In Australia, automated decision-making technologies have extorted half a million welfare recipients. Despite government recriminations, the use of artificial intelligence to harass workers is only gaining ground.

Businessman using laptop in office at desk, rear view

Over 90 percent of Australian bosses are using digital tools to police worker productivity. (Thomas Jackson / Getty Images)


Australian business and government have joined the global chorus warning about the risks artificial intelligence (AI) poses to humanity. But despite their fretful tone, the introduction of algorithms into Australian political life has been less apocalyptic and more business-as-usual. Changes to the Australian welfare system are a prime example. Punitive and difficult-to-access by design, the system is now best known for a disastrous algorithmic innovation nicknamed robodebt.

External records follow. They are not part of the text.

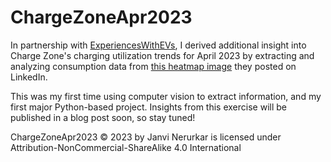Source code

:# ChargeZoneApr2023
In partnership with [ExperiencesWithEVs](https://expwithevs.substack.com/), I derived additional insight into Charge Zone's charging utilization trends for April 2023 by extracting and analyzing consumption data from [this heatmap image](https://www.linkedin.com/feed/update/urn:li:activity:7065230575158108161/) they posted on LinkedIn.

This was my first time using computer vision to extract information, and my first major Python-based project. Insights from this exercise will be published in a blog post soon, so stay tuned!

ChargeZoneApr2023 © 2023 by Janvi Nerurkar is licensed under Attribution-NonCommercial-ShareAlike 4.0 International 
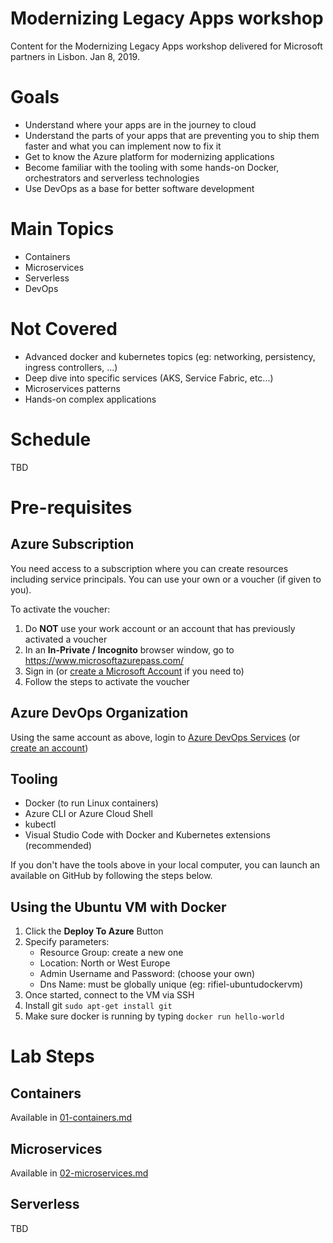 # Modernizing Legacy Apps workshop
Content for the Modernizing Legacy Apps workshop delivered for Microsoft partners in Lisbon. Jan 8, 2019.

# Goals

- Understand where your apps are in the journey to cloud
- Understand the parts of your apps that are preventing you to ship them faster and what you can implement now to fix it
- Get to know the Azure platform for modernizing applications
- Become familiar with the tooling with some hands-on Docker, orchestrators and serverless technologies
- Use DevOps as a base for better software development

# Main Topics
- Containers
- Microservices
- Serverless
- DevOps

# Not Covered

- Advanced docker and kubernetes topics (eg: networking, persistency, ingress controllers, ...)
- Deep dive into specific services (AKS, Service Fabric, etc...)
- Microservices patterns
- Hands-on complex applications

# Schedule

TBD

# Pre-requisites

## Azure Subscription

You need access to a subscription where you can create resources including service principals. You can use your own or a voucher (if given to you).

To activate the voucher:

1. Do **NOT** use your work account or an account that has previously activated a voucher
2. In an **In-Private / Incognito** browser window, go to <https://www.microsoftazurepass.com/>  
3. Sign in (or [create a Microsoft Account](https://account.microsoft.com/account?lang=en-us) if you need to)
4. Follow the steps to activate the voucher

## Azure DevOps Organization 

Using the same account as above, login to [Azure DevOps Services](https://azure.microsoft.com/en-us/services/devops/) (or [create an account](https://azure.microsoft.com/en-us/services/devops/))

## Tooling

* Docker (to run Linux containers)
* Azure CLI or Azure Cloud Shell
* kubectl 
* Visual Studio Code with Docker and Kubernetes extensions (recommended)

If you don't have the tools above in your local computer, you can launch an available on GitHub by following the steps below.

## Using the Ubuntu VM with Docker

1. Click the **Deploy To Azure** Button
2. Specify parameters:
    - Resource Group: create a new one
    - Location: North or West Europe
    - Admin Username and Password: (choose your own)
    - Dns Name: must be globally unique (eg: rifiel-ubuntudockervm)
3. Once started, connect to the VM via SSH
4. Install git `sudo apt-get install git`
5. Make sure docker is running by typing `docker run hello-world`

# Lab Steps

## Containers

Available in [01-containers.md](01-containers.md)

## Microservices

Available in [02-microservices.md](02-microservices)

## Serverless

TBD


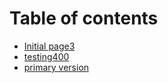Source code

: # Table of contents

* [Initial page3](README.md)
* [testing400](testing400.md)
* [primary version](primary-version.md)

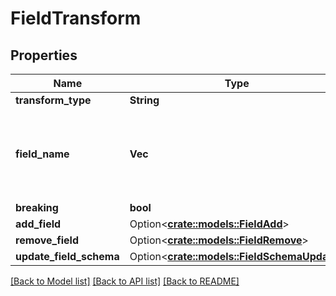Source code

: # FieldTransform

## Properties

Name | Type | Description | Notes
------------ | ------------- | ------------- | -------------
**transform_type** | **String** |  | 
**field_name** | **Vec<String>** | A field name is a list of strings that form the path to the field. | 
**breaking** | **bool** |  | 
**add_field** | Option<[**crate::models::FieldAdd**](FieldAdd.md)> |  | [optional]
**remove_field** | Option<[**crate::models::FieldRemove**](FieldRemove.md)> |  | [optional]
**update_field_schema** | Option<[**crate::models::FieldSchemaUpdate**](FieldSchemaUpdate.md)> |  | [optional]

[[Back to Model list]](../README.md#documentation-for-models) [[Back to API list]](../README.md#documentation-for-api-endpoints) [[Back to README]](../README.md)


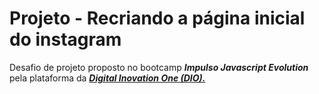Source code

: # Projeto - Recriando a página inicial do instagram

Desafio de projeto proposto no bootcamp ***Impulso Javascript Evolution*** pela plataforma da  [***Digital Inovation One (DIO).***](https://web.dio.me)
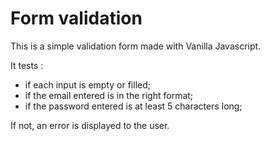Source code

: # Form validation

This is a simple validation form made with Vanilla Javascript.

It tests :

- if each input is empty or filled;
- if the email entered is in the right format;
- if the password entered is at least 5 characters long;
  
If not, an error is displayed to the user.  
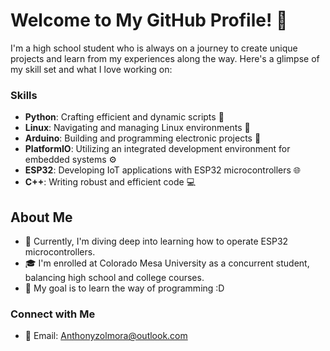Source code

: # Welcome to My GitHub Profile! 🌟

I'm a high school student who is always on a journey to create unique projects and learn from my experiences along the way. Here's a glimpse of my skill set and what I love working on:

### Skills

- **Python**: Crafting efficient and dynamic scripts 🐍
- **Linux**: Navigating and managing Linux environments 🐧
- **Arduino**: Building and programming electronic projects 🤖
- **PlatformIO**: Utilizing an integrated development environment for embedded systems ⚙️
- **ESP32**: Developing IoT applications with ESP32 microcontrollers 🌐
- **C++**: Writing robust and efficient code 💻

## About Me

- 🔧 Currently, I'm diving deep into learning how to operate ESP32 microcontrollers.
- 🎓 I'm enrolled at Colorado Mesa University as a concurrent student, balancing high school and college courses.
- 🎯 My goal is to learn the way of programming :D

### Connect with Me

- 📧 Email: Anthonyzolmora@outlook.com
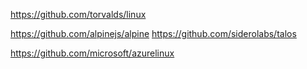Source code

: https://github.com/torvalds/linux

https://github.com/alpinejs/alpine
https://github.com/siderolabs/talos

https://github.com/microsoft/azurelinux
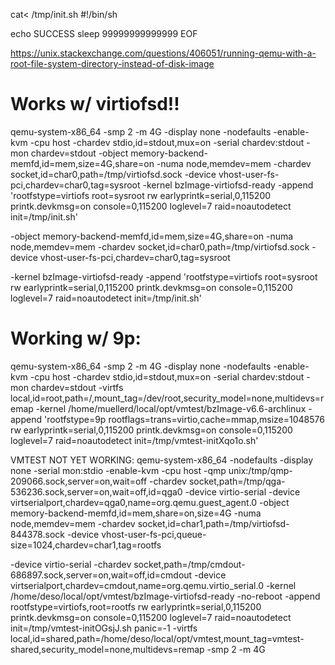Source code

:cat<<EOF > /tmp/init.sh
#!/bin/sh

echo SUCCESS
sleep 99999999999999
EOF

https://unix.stackexchange.com/questions/406051/running-qemu-with-a-root-file-system-directory-instead-of-disk-image

# Works w/ virtiofsd!!
qemu-system-x86_64 -smp 2 -m 4G -display none -nodefaults -enable-kvm -cpu host -chardev stdio,id=stdout,mux=on -serial chardev:stdout -mon chardev=stdout -object memory-backend-memfd,id=mem,size=4G,share=on -numa node,memdev=mem -chardev socket,id=char0,path=/tmp/virtiofsd.sock -device vhost-user-fs-pci,chardev=char0,tag=sysroot -kernel bzImage-virtiofsd-ready -append 'rootfstype=virtiofs root=sysroot rw earlyprintk=serial,0,115200 printk.devkmsg=on console=0,115200 loglevel=7 raid=noautodetect init=/tmp/init.sh'

-object memory-backend-memfd,id=mem,size=4G,share=on
-numa node,memdev=mem
-chardev socket,id=char0,path=/tmp/virtiofsd.sock
-device vhost-user-fs-pci,chardev=char0,tag=sysroot

-kernel bzImage-virtiofsd-ready -append 'rootfstype=virtiofs root=sysroot rw earlyprintk=serial,0,115200 printk.devkmsg=on console=0,115200 loglevel=7 raid=noautodetect init=/tmp/init.sh'

# Working w/ 9p:
qemu-system-x86_64 -smp 2 -m 4G -display none -nodefaults -enable-kvm -cpu host -chardev stdio,id=stdout,mux=on -serial chardev:stdout -mon chardev=stdout -virtfs local,id=root,path=/,mount_tag=/dev/root,security_model=none,multidevs=remap -kernel /home/muellerd/local/opt/vmtest/bzImage-v6.6-archlinux -append 'rootfstype=9p rootflags=trans=virtio,cache=mmap,msize=1048576 rw earlyprintk=serial,0,115200 printk.devkmsg=on console=0,115200 loglevel=7 raid=noautodetect init=/tmp/vmtest-initXqo1o.sh'


VMTEST NOT YET WORKING:
qemu-system-x86_64 -nodefaults -display none -serial mon:stdio -enable-kvm -cpu host -qmp unix:/tmp/qmp-209066.sock,server=on,wait=off -chardev socket,path=/tmp/qga-536236.sock,server=on,wait=off,id=qga0 -device virtio-serial -device virtserialport,chardev=qga0,name=org.qemu.guest_agent.0
-object memory-backend-memfd,id=mem,share=on,size=4G -numa node,memdev=mem
-chardev socket,id=char1,path=/tmp/virtiofsd-844378.sock
-device vhost-user-fs-pci,queue-size=1024,chardev=char1,tag=rootfs

-device virtio-serial -chardev socket,path=/tmp/cmdout-686897.sock,server=on,wait=off,id=cmdout -device virtserialport,chardev=cmdout,name=org.qemu.virtio_serial.0 -kernel /home/deso/local/opt/vmtest/bzImage-virtiofsd-ready -no-reboot -append rootfstype=virtiofs,root=rootfs rw earlyprintk=serial,0,115200 printk.devkmsg=on console=0,115200 loglevel=7 raid=noautodetect init=/tmp/vmtest-initOGsjJ.sh panic=-1 -virtfs local,id=shared,path=/home/deso/local/opt/vmtest,mount_tag=vmtest-shared,security_model=none,multidevs=remap -smp 2 -m 4G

Robodebt was designed by the Liberal Party and high-level Australian public servants to ostensibly catch “welfare cheats.” It ran from 2016 until it was declared illegal in 2019. A royal commission into the now-infamous scheme handed down its findings last week. They were, unsurprisingly, scathing. The scheme relied on a rigid and flawed algorithm that erroneously issued threatening debt repayment notices to around half a million Australians. Over its short but catastrophic life span, robodebt resulted in deaths, suicides, impoverishment, housing stress, and mass trauma.

The fallout from the scheme and the commission’s predictable findings is ongoing. But the whole sordid saga has raised many questions. These relate not only to the corrupt and cruel behavior of politicians and the public service, but also to the uses and abuses of algorithms and AI in Australians’ working lives.